> What you have to do: Only the lines that contain the string "omitted" belong in the answer; pull them from the records.
START Input records
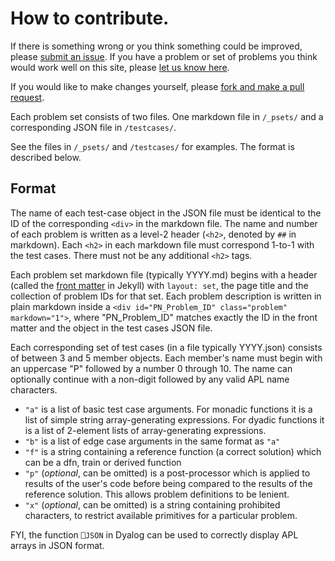 # How to contribute.
If there is something wrong or you think something could be improved, please [submit an issue]().
If you have a problem or set of problems you think would work well on this site, please [let us know here]().

If you would like to make changes yourself, please [fork and make a pull request](https://guides.github.com/activities/forking/).

Each problem set consists of two files. One markdown file in `/_psets/` and a corresponding JSON file in `/testcases/`.

See the files in `/_psets/` and `/testcases/` for examples. The format is described below.

## Format

The name of each test-case object in the JSON file must be identical to the ID of the corresponding `<div>` in the markdown file. The name and number of each problem is written as a level-2 header (`<h2>`, denoted by `##` in markdown). Each `<h2>` in each markdown file must correspond 1-to-1 with the test cases. There must not be any additional `<h2>` tags.

Each problem set markdown file (typically YYYY.md) begins with a header (called the [front matter](https://jekyllrb.com/docs/front-matter/) in Jekyll) with `layout: set`, the page title and the collection of problem IDs for that set. Each problem description is written in plain markdown inside a `<div id="PN_Problem_ID" class="problem" markdown="1">`, where "PN_Problem_ID" matches exactly the ID in the front matter and the object in the test cases JSON file.

Each corresponding set of test cases (in a file typically YYYY.json) consists of between 3 and 5 member objects. 
Each member's name must begin with an uppercase "P" followed by a number 0 through 10. The name can optionally continue with a non-digit followed by any valid APL name characters.

- `"a"` is a list of basic test case arguments. For monadic functions it is a list of simple string array-generating expressions. For dyadic functions it is a list of 2-element lists of array-generating expressions.
- `"b"` is a list of edge case arguments in the same format as `"a"`
- `"f"` is a string containing a reference function (a correct solution) which can be a dfn, train or derived function
- `"p"` (*optional*, can be omitted) is a post-processor which is applied to results of the user's code before being compared to the results of the reference solution. This allows problem definitions to be lenient.
- `"x"` (*optional*, can be omitted) is a string containing prohibited characters, to restrict available primitives for a particular problem.

FYI, the function `⎕JSON` in Dyalog can be used to correctly display APL arrays in JSON format.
END Input records
> Solution below:
- `"p"` (*optional*, can be omitted) is a post-processor which is applied to results of the user's code before being compared to the results of the reference solution. This allows problem definitions to be lenient.
- `"x"` (*optional*, can be omitted) is a string containing prohibited characters, to restrict available primitives for a particular problem.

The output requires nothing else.